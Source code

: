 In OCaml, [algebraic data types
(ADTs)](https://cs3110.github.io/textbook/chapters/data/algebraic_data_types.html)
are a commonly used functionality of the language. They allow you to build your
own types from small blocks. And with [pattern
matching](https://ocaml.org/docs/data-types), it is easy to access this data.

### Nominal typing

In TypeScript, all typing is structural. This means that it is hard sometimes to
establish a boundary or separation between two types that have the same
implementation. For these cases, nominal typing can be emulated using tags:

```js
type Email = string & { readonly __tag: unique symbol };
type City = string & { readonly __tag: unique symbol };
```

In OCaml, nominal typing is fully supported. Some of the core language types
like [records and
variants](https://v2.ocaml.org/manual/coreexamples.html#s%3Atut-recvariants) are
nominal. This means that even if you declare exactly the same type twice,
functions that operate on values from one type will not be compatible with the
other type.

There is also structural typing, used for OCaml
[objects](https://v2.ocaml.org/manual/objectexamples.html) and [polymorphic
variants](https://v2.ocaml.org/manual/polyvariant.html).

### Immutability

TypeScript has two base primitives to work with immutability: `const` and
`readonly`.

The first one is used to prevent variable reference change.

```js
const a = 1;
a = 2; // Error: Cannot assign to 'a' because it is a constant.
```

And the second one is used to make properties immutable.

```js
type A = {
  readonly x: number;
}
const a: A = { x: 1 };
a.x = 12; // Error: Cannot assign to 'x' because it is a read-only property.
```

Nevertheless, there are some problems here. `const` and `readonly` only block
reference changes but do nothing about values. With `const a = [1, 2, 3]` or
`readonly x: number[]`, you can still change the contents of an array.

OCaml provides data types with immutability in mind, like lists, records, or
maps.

WHAT THE TASK ASKS:
Repeat every entry exactly. Nothing may be dropped.

ANSWER TO THIS EXERCISE:
Source code

: In OCaml, [algebraic data types
(ADTs)](https://cs3110.github.io/textbook/chapters/data/algebraic_data_types.html)
are a commonly used functionality of the language. They allow you to build your
own types from small blocks. And with [pattern
matching](https://ocaml.org/docs/data-types), it is easy to access this data.

### Nominal typing

In TypeScript, all typing is structural. This means that it is hard sometimes to
establish a boundary or separation between two types that have the same
implementation. For these cases, nominal typing can be emulated using tags:

```js
type Email = string & { readonly __tag: unique symbol };
type City = string & { readonly __tag: unique symbol };
```

In OCaml, nominal typing is fully supported. Some of the core language types
like [records and
variants](https://v2.ocaml.org/manual/coreexamples.html#s%3Atut-recvariants) are
nominal. This means that even if you declare exactly the same type twice,
functions that operate on values from one type will not be compatible with the
other type.

There is also structural typing, used for OCaml
[objects](https://v2.ocaml.org/manual/objectexamples.html) and [polymorphic
variants](https://v2.ocaml.org/manual/polyvariant.html).

### Immutability

TypeScript has two base primitives to work with immutability: `const` and
`readonly`.

The first one is used to prevent variable reference change.

```js
const a = 1;
a = 2; // Error: Cannot assign to 'a' because it is a constant.
```

And the second one is used to make properties immutable.

```js
type A = {
  readonly x: number;
}
const a: A = { x: 1 };
a.x = 12; // Error: Cannot assign to 'x' because it is a read-only property.
```

Nevertheless, there are some problems here. `const` and `readonly` only block
reference changes but do nothing about values. With `const a = [1, 2, 3]` or
`readonly x: number[]`, you can still change the contents of an array.

OCaml provides data types with immutability in mind, like lists, records, or
maps.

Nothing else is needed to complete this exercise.